**Records for this task**
....................
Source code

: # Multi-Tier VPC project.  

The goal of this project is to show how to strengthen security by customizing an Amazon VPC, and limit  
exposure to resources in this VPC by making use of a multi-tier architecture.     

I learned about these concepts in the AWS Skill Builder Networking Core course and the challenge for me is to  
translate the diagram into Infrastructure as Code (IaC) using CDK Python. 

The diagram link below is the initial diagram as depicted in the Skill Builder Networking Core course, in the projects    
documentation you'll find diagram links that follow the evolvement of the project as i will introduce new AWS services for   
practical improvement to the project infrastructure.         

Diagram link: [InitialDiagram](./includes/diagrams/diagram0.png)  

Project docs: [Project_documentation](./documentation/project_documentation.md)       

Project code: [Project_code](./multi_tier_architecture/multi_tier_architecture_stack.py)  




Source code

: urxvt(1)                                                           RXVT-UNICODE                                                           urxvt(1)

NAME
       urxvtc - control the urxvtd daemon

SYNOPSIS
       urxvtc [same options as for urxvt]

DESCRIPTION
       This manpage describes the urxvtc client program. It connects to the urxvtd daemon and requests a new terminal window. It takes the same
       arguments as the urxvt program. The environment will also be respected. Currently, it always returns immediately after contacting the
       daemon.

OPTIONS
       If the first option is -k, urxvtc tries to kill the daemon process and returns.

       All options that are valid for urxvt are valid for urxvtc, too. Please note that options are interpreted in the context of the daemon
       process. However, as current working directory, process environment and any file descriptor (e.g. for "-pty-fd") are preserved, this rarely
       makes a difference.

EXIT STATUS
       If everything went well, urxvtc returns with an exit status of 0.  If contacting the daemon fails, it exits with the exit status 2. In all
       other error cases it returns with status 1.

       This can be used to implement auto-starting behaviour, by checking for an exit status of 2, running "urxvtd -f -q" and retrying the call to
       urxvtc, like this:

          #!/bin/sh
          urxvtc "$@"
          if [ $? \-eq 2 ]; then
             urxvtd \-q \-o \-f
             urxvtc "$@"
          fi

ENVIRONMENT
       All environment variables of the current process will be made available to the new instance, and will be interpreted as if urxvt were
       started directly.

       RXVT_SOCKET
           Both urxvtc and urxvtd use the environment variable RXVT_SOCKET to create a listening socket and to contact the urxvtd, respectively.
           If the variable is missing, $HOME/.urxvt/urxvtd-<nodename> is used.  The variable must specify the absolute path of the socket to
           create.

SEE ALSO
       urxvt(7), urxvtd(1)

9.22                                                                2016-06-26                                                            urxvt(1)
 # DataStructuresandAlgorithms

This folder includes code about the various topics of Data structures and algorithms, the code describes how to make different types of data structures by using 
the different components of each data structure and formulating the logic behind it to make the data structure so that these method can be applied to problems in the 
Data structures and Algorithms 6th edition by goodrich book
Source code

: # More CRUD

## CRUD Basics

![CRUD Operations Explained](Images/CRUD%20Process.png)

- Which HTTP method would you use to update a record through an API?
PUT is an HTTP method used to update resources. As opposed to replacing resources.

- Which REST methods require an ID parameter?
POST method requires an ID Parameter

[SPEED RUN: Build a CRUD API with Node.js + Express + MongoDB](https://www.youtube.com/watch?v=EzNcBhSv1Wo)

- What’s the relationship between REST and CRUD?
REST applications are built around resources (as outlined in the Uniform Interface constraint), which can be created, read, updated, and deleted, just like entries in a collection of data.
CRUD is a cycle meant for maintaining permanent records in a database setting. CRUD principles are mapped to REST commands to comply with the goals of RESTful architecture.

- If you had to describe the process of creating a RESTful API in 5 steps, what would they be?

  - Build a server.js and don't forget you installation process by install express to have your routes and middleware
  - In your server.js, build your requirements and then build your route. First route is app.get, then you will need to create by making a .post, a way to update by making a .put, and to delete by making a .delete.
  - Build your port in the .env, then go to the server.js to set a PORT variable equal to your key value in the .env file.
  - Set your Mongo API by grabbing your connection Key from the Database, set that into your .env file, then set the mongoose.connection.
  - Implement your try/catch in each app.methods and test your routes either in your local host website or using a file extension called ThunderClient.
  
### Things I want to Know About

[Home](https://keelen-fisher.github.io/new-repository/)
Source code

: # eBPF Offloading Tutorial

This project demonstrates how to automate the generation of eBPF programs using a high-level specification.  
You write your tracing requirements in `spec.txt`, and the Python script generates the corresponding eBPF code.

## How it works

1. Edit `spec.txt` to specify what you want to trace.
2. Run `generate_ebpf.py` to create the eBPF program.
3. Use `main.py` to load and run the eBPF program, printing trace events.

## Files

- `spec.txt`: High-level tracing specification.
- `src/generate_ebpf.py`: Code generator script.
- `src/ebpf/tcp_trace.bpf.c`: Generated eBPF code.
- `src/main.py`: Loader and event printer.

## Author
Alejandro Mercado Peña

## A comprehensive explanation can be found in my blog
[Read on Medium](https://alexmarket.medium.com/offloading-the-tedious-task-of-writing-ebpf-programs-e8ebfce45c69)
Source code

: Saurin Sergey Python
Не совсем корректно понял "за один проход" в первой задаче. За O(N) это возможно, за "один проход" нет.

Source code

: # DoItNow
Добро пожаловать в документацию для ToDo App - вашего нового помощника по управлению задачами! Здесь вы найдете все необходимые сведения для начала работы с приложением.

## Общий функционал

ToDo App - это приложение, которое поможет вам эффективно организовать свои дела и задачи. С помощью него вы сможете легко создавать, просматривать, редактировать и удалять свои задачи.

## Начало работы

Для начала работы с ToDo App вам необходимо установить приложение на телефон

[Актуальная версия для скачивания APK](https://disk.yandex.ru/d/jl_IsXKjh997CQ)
....................
Please print the records above exactly from their first line. End with the line containing "If the first", and include it.

Source code

: # Multi-Tier VPC project.  

The goal of this project is to show how to strengthen security by customizing an Amazon VPC, and limit  
exposure to resources in this VPC by making use of a multi-tier architecture.     

I learned about these concepts in the AWS Skill Builder Networking Core course and the challenge for me is to  
translate the diagram into Infrastructure as Code (IaC) using CDK Python. 

The diagram link below is the initial diagram as depicted in the Skill Builder Networking Core course, in the projects    
documentation you'll find diagram links that follow the evolvement of the project as i will introduce new AWS services for   
practical improvement to the project infrastructure.         

Diagram link: [InitialDiagram](./includes/diagrams/diagram0.png)  

Project docs: [Project_documentation](./documentation/project_documentation.md)       

Project code: [Project_code](./multi_tier_architecture/multi_tier_architecture_stack.py)  




Source code

: urxvt(1)                                                           RXVT-UNICODE                                                           urxvt(1)

NAME
       urxvtc - control the urxvtd daemon

SYNOPSIS
       urxvtc [same options as for urxvt]

DESCRIPTION
       This manpage describes the urxvtc client program. It connects to the urxvtd daemon and requests a new terminal window. It takes the same
       arguments as the urxvt program. The environment will also be respected. Currently, it always returns immediately after contacting the
       daemon.

OPTIONS
       If the first option is -k, urxvtc tries to kill the daemon process and returns.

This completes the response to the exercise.